My sister’s a jewelry lady (she sells it with Premier Designs), and we were sitting around the lunch table one day when she mentioned that the other jewelry ladies say she should never leave the house without five or six pieces of jewelry on.
My knee-jerk-reaction (which, of course, I said out loud–will I ever gain control of my tongue?) was to say that I don’t like people who wear that much jewelry. I really can’t be friends with people who have so little style.
Not surprisingly, my dinner companions were aghast at my statement.
Really? I judge people that harshly?
One friend made a crack about her own lack of style, diffused the situation.
But the incident remained in my head, kept me asking myself why I reacted in that way.
The truth is, I sometimes (often?) have abominable style.
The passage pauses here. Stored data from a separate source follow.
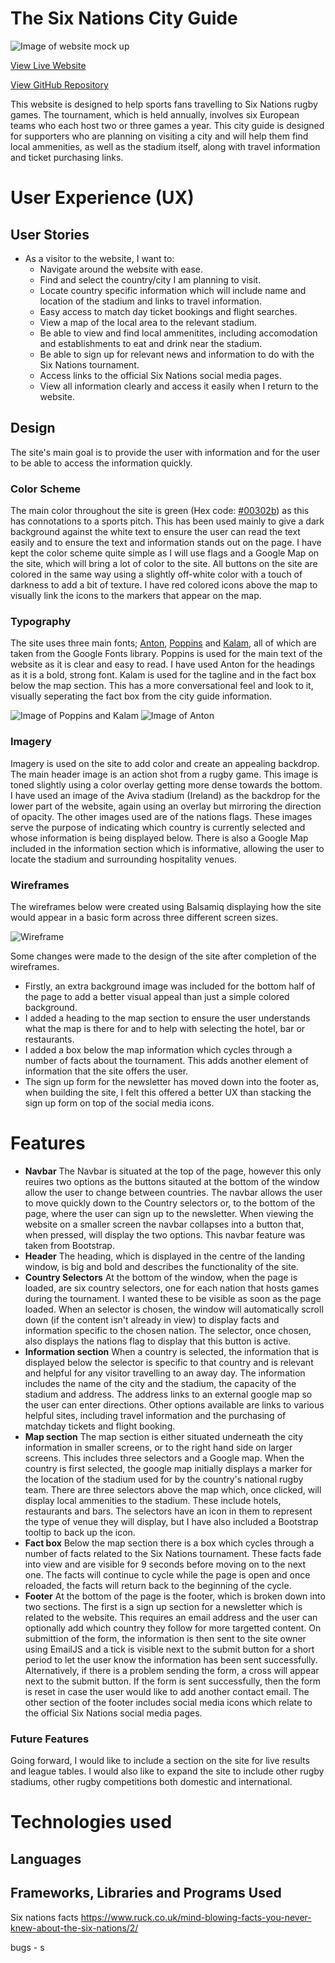 # The Six Nations City Guide

![Image of website mock up](assets/images/readme/responsive.png)

[View Live Website](https://olihickie.github.io/six-nations/)

[View GitHub Repository](https://github.com/OliHickie/six-nations)

This website is designed to help sports fans travelling to Six Nations rugby games. The tournament, which is held annually, involves six European teams who each host two or three games a year. This city guide is designed for supporters who are planning on visiting a city and will help them find local ammenities, as well as the stadium itself, along with travel information and ticket purchasing links. 

# User Experience (UX)

## User Stories
* As a visitor to the website, I want to:
    - Navigate around the website with ease.
    - Find and select the country/city I am planning to visit.
    - Locate country specific information which will include name and location of the stadium and links to travel information. 
    - Easy access to match day ticket bookings and flight searches.
    - View a map of the local area to the relevant stadium. 
    - Be able to view and find local ammenitites, including accomodation and establishments to eat and drink near the stadium. 
    - Be able to sign up for relevant news and information to do with the Six Nations tournament. 
    - Access links to the official Six Nations social media pages.
    - View all information clearly and access it easily when I return to the website. 

## Design

The site's main goal is to provide the user with information and for the user to be able to access the information quickly.

### Color Scheme
 The main color throughout the site is green (Hex code: [#00302b](https://www.google.com/search?q=%2300302b&oq=%2300302b&aqs=chrome.0.69i59.4496j0j9&sourceid=chrome&ie=UTF-8)) as this has connotations to a sports pitch. This has been used mainly to give a dark background against the white text to ensure the user can read the text easily and to ensure the text and information stands out on the page. I have kept the color scheme quite simple as I will use flags and a Google Map on the site, which will bring a lot of color to the site. All buttons on the site are colored in the same way using a slightly off-white color with a touch of darkness to add a bit of texture. 
 I have red colored icons above the map to visually link the icons to the markers that appear on the map. 

### Typography

The site uses three main fonts; [Anton](https://fonts.google.com/specimen/Anton?preview.text_type=custom), [Poppins](https://fonts.google.com/specimen/Poppins?preview.text_type=custom) and [Kalam](https://fonts.google.com/specimen/Kalam?preview.text_type=custom), all of which are taken from the Google Fonts library. Poppins is used for the main text of the website as it is clear and easy to read. I have used Anton for the headings as it is a bold, strong font. Kalam is used for the tagline and in the fact box below the map section. This has a more conversational feel and look to it, visually seperating the fact box from the city guide information.

![Image of Poppins and Kalam](assets/images/readme/typography1.png)
![Image of Anton](assets/images/readme/typography2.png)

### Imagery 

Imagery is used on the site to add color and create an appealing backdrop. The main header image is an action shot from a rugby game. This image is toned slightly using a color overlay getting more dense towards the bottom. I have used an image of the Aviva stadium (Ireland) as the backdrop for the lower part of the website, again using an overlay but mirroring the direction of opacity. The other images used are of the nations flags. These images serve the purpose of indicating which country is currently selected and whose information is being displayed below. There is also a Google Map included in the information section which is informative, allowing the user to locate the stadium and surrounding hospitality venues. 

### Wireframes

The wireframes below were created using Balsamiq displaying how the site would appear in a basic form across three different screen sizes. 

![Wireframe](assets/images/readme/wireframe.png)

Some changes were made to the design of the site after completion of the wireframes. 
 - Firstly, an extra background image was included for the bottom half of the page to add a better visual appeal than just a simple colored background. 
 - I added a heading to the map section to ensure the user understands what the map is there for and to help with selecting the hotel, bar or restaurants. 
 - I added a box below the map information which cycles through a number of facts about the tournament. This adds another element of information that the site offers the user. 
 - The sign up form for the newsletter has moved down into the footer as, when building the site, I felt this offered a better UX than stacking the sign up form on top of the social media icons. 


# Features

 - **Navbar** The Navbar is situated at the top of the page, however this only reuires two options as the buttons sitauted at the bottom of the window allow the user to change between countries. The navbar allows the user to move quickly down to the Country selectors or, to the bottom of the page, where the user can sign up to the newsletter. When viewing the website on a smaller screen the navbar collapses into a button that, when pressed, will display the two options. This navbar feature was taken from Bootstrap. 
 - **Header** The heading, which is displayed in the centre of the landing window, is big and bold and describes the functionality of the site. 
 - **Country Selectors** At the bottom of the window, when the page is loaded, are six country selectors, one for each nation that hosts games during the tournament. I wanted these to be visible as soon as the page loaded. When an selector is chosen, the window will automatically scroll down (if the content isn't already in view) to display facts and information specific to the chosen nation. The selector, once chosen, also displays the nations flag to display that this button is active. 
 - **Information section** When a country is selected, the information that is displayed below the selector is specific to that country and is relevant and helpful for any visitor travelling to an away day. The information includes the name of the city and the stadium, the capacity of the stadium and address. The address links to an external google map so the user can enter directions. Other options available are links to various helpful sites, including travel information and the purchasing of matchday tickets and flight booking. 
 - **Map section** The map section is either situated underneath the city information in smaller screens, or to the right hand side on larger screens. This includes three selectors and a Google map. When the country is first selected, the google map initially displays a marker for the location of the stadium used for by the country's national rugby team. There are three selectors above the map which, once clicked, will display local ammenities to the stadium. These include hotels, restaurants and bars. The selectors have an icon in them to represent the type of venue they will display, but I have also included a Bootstrap tooltip to back up the icon. 
 - **Fact box** Below the map section there is a box which cycles through a number of facts related to the Six Nations tournament. These facts fade into view and are visible for 9 seconds before moving on to the next one. The facts will continue to cycle while the page is open and once reloaded, the facts will return back to the beginning of the cycle. 
 - **Footer** At the bottom of the page is the footer, which is broken down into two sections. The first is a sign up section for a newsletter which is related to the website. This requires an email address and the user can optionally add which country they follow for more targetted content. On submittion of the form, the information is then sent to the site owner using EmailJS and a tick is visible next to the submit button for a short period to let the user know the information has been sent successfully. Alternatively, if there is a problem sending the form, a cross will appear next to the submit button. If the form is sent successfully, then the form is reset in case the user would like to add another contact email. 
 The other section of the footer includes social media icons which relate to the official Six Nations social media pages. 

 ### Future Features
 Going forward, I would like to include a section on the site for live results and league tables. I would also like to expand the site to include other rugby stadiums, other rugby competitions both domestic and international. 

# Technologies used

## Languages
## Frameworks, Libraries and Programs Used










Six nations facts
https://www.ruck.co.uk/mind-blowing-facts-you-never-knew-about-the-six-nations/2/



bugs - s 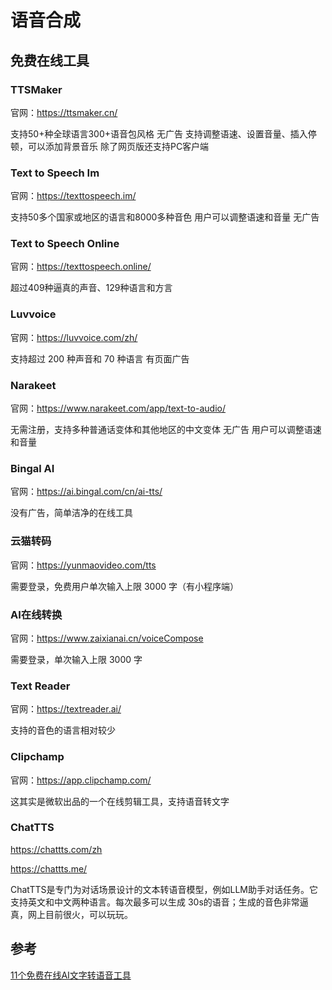 # 语音合成

## 免费在线工具

### TTSMaker

官网：https://ttsmaker.cn/

支持50+种全球语言300+语音包风格
无广告
支持调整语速、设置音量、插入停顿，可以添加背景音乐
除了网页版还支持PC客户端

### Text to Speech Im

官网：https://texttospeech.im/

支持50多个国家或地区的语言和8000多种音色
用户可以调整语速和音量
无广告

### Text to Speech Online

官网：https://texttospeech.online/

超过409种逼真的声音、129种语言和方言

### Luvvoice

官网：https://luvvoice.com/zh/

支持超过 200 种声音和 70 种语言
有页面广告

### Narakeet

官网：https://www.narakeet.com/app/text-to-audio/

无需注册，支持多种普通话变体和其他地区的中文变体
无广告
用户可以调整语速和音量

### Bingal AI

官网：https://ai.bingal.com/cn/ai-tts/

没有广告，简单洁净的在线工具

### 云猫转码

官网：https://yunmaovideo.com/tts

需要登录，免费用户单次输入上限 3000 字（有小程序端）

### AI在线转换

官网：https://www.zaixianai.cn/voiceCompose

需要登录，单次输入上限 3000 字

### Text Reader

官网：https://textreader.ai/

支持的音色的语言相对较少

### Clipchamp

官网：https://app.clipchamp.com/

这其实是微软出品的一个在线剪辑工具，支持语音转文字

### ChatTTS

https://chattts.com/zh

https://chattts.me/

ChatTTS是专门为对话场景设计的文本转语音模型，例如LLM助手对话任务。它支持英文和中文两种语言。每次最多可以生成 30s的语音；生成的音色非常逼真，网上目前很火，可以玩玩。


## 参考

[11个免费在线AI文字转语音工具](https://baijiahao.baidu.com/s?id=1807061345173752892&wfr=spider&for=pc)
How is it that I might hold others to a higher style-standard than I hold myself? Or do I really?
It took much rumination to get to the bottom of my reaction…but I think I finally figured it out.
My perception of people who wear tons of jewelry is that they’re trying really hard to be fashionable. I don’t try very hard to be fashionable. In fact, I regularly flaunt fashion and wear downright ridiculous apparel (particularly when I wear my pajamas to Bible study–a pink polo dress, white leggings underneath, a huge white sweater over top and fuzzy brown moccasins?)
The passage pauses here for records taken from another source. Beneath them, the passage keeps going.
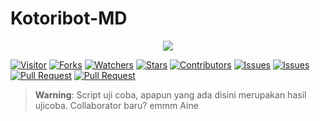 # Kotoribot-MD
<p align="center">
<img width="" src="https://img.shields.io/github/repo-size/aiinne/Aine-MD?color=green&label=Repo%20Size&style=for-the-badge&logo=appveyor">
</p>

<a href="https://visitor-badge.glitch.me/badge?page_id=ainne/Aine-md"><img title="Visitor" src="https://visitor-badge.glitch.me/badge?page_id=ainne/Aine-md"></a>
<a href="https://github.com/Ainne/Aine-md/network/members"><img title="Forks" src="https://img.shields.io/github/forks/Ainne/Aine-md?label=Forks&color=blue&style=flat-square"></a>
<a href="https://github.com/ainne/Aine-md/watchers"><img title="Watchers" src="https://img.shields.io/github/watchers/ainne/Aine-md?label=Watchers&color=green&style=flat-square"></a>
<a href="https://github.com/ainne/Aine-md/stargazers"><img title="Stars" src="https://img.shields.io/github/stars/ainne/Aine-md?label=Stars&color=yellow&style=flat-square"></a>
<a href="https://github.com/ainne/Aine-md/graphs/contributors"><img title="Contributors" src="https://img.shields.io/github/contributors/ainne/Aine-md?label=Contributors&color=blue&style=flat-square"></a>
<a href="https://github.com/ainne/Aine-md/issues"><img title="Issues" src="https://img.shields.io/github/issues/ainne/Aine-md?label=Issues&color=success&style=flat-square"></a>
<a href="https://github.com/ainne/Aine-md/issues?q=is%3Aissue+is%3Aclosed"><img title="Issues" src="https://img.shields.io/github/issues-closed/Kangsad01/bot-md?label=Issues&color=red&style=flat-square"></a>
<a href="https://github.com/ainne/Aine-md/pulls"><img title="Pull Request" src="https://img.shields.io/github/issues-pr/ainne/Aine-md?label=PullRequest&color=success&style=flat-square"></a>
<a href="https://github.com/ainne/Aine-md/pulls?q=is%3Apr+is%3Aclosed"><img title="Pull Request" src="https://img.shields.io/github/issues-pr-closed/ainne/Aine-md?label=PullRequest&color=red&style=flat-square"></a>

> **Warning**: Script uji coba, apapun yang ada disini merupakan hasil ujicoba. Collaborator baru? emmm Aine
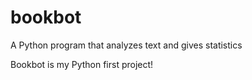 # bookbot
A Python program that analyzes text and gives statistics

Bookbot is my Python first project!
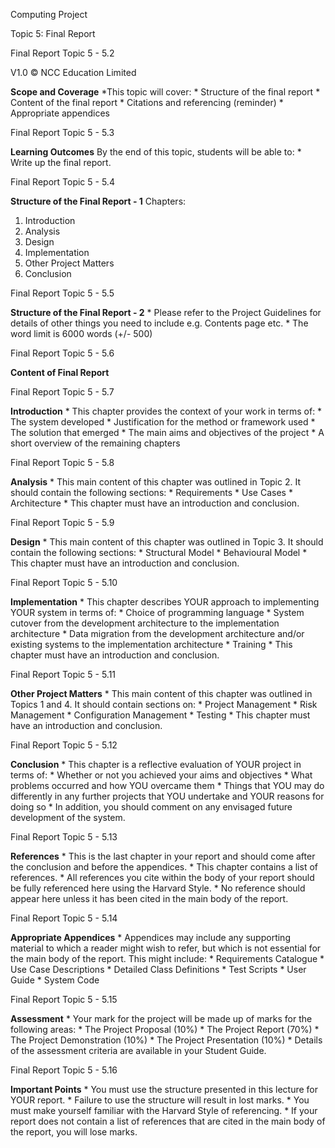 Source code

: Computing Project

Topic 5:
Final Report

Final Report Topic 5 - 5.2

V1.0
© NCC Education Limited

**Scope and Coverage**
*This topic will cover:
    * Structure of the final report
    * Content of the final report
    * Citations and referencing (reminder)
    * Appropriate appendices

Final Report Topic 5 - 5.3

**Learning Outcomes**
By the end of this topic, students will be able to:
    * Write up the final report.

Final Report Topic 5 - 5.4

**Structure of the Final Report - 1**
Chapters:
1. Introduction
2. Analysis
3. Design
4. Implementation
5. Other Project Matters
6. Conclusion

Final Report Topic 5 - 5.5

**Structure of the Final Report - 2**
    * Please refer to the Project Guidelines for details of other things you need to include e.g. Contents page etc.
    * The word limit is 6000 words (+/- 500)

Final Report Topic 5 - 5.6

**Content of Final Report**

Final Report Topic 5 - 5.7

**Introduction**
    * This chapter provides the context of your work in terms of:
        * The system developed
        * Justification for the method or framework used
        * The solution that emerged
        * The main aims and objectives of the project
        * A short overview of the remaining chapters

Final Report Topic 5 - 5.8

**Analysis**
    * This main content of this chapter was outlined in Topic 2. It should contain the following sections:
        * Requirements
        * Use Cases
        * Architecture
    * This chapter must have an introduction and conclusion.

Final Report Topic 5 - 5.9

**Design**
    * This main content of this chapter was outlined in Topic 3. It should contain the following sections:
        * Structural Model
        * Behavioural Model
    * This chapter must have an introduction and conclusion.

Final Report Topic 5 - 5.10

**Implementation**
    * This chapter describes YOUR approach to implementing YOUR system in terms of:
        * Choice of programming language
        * System cutover from the development architecture to the implementation architecture
        * Data migration from the development architecture and/or existing systems to the implementation architecture
        * Training
    * This chapter must have an introduction and conclusion.

Final Report Topic 5 - 5.11

**Other Project Matters**
    * This main content of this chapter was outlined in Topics 1 and 4. It should contain sections on:
        * Project Management
        * Risk Management
        * Configuration Management
        * Testing
    * This chapter must have an introduction and conclusion.

Final Report Topic 5 - 5.12

**Conclusion**
    * This chapter is a reflective evaluation of YOUR project in terms of:
        * Whether or not you achieved your aims and objectives
        * What problems occurred and how YOU overcame them
        * Things that YOU may do differently in any further projects that YOU undertake and YOUR reasons for doing so
    * In addition, you should comment on any envisaged future development of the system.

Final Report Topic 5 - 5.13

**References**
    * This is the last chapter in your report and should come after the conclusion and before the appendices.
    * This chapter contains a list of references.
        * All references you cite within the body of your report should be fully referenced here using the Harvard Style.
        * No reference should appear here unless it has been cited in the main body of the report.

Final Report Topic 5 - 5.14

**Appropriate Appendices**
    * Appendices may include any supporting material to which a reader might wish to refer, but which is not essential for the main body of the report. This might include:
        * Requirements Catalogue
        * Use Case Descriptions
        * Detailed Class Definitions
        * Test Scripts
        * User Guide
        * System Code

Final Report Topic 5 - 5.15

**Assessment**
    * Your mark for the project will be made up of marks for the following areas:
        * The Project Proposal (10%)
        * The Project Report (70%)
        * The Project Demonstration (10%)
        * The Project Presentation (10%)
    * Details of the assessment criteria are available in your Student Guide.

Final Report Topic 5 - 5.16

**Important Points**
    * You must use the structure presented in this lecture for YOUR report.
    * Failure to use the structure will result in lost marks.
    * You must make yourself familiar with the Harvard Style of referencing.
    * If your report does not contain a list of references that are cited in the main body of the report, you will lose marks.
When I see people that I perceive to be trying really hard, I presume that they would be embarrassed by me–so I never even give them a chance.
Sure, I’ll greet them when we’re introduced. I’ll say a nice hello. But I won’t really try to be their friend. If I see them in the hall, unless they approach me or somehow acknowledge me, I’m not going to acknowledge them.
I assume that I’d only mess up the image they’re trying so hard (and, in my opinion, failing) to project.
But is that really a fair assumption?
No. It isn’t.
That’s letting my flesh take preference over brotherly love. It’s petty prejudice and it’s ugly.
So, with my eyes now open to my own petty prejudices, I’m out to love the world–even the world who’s wearing five or more pieces of jewelry.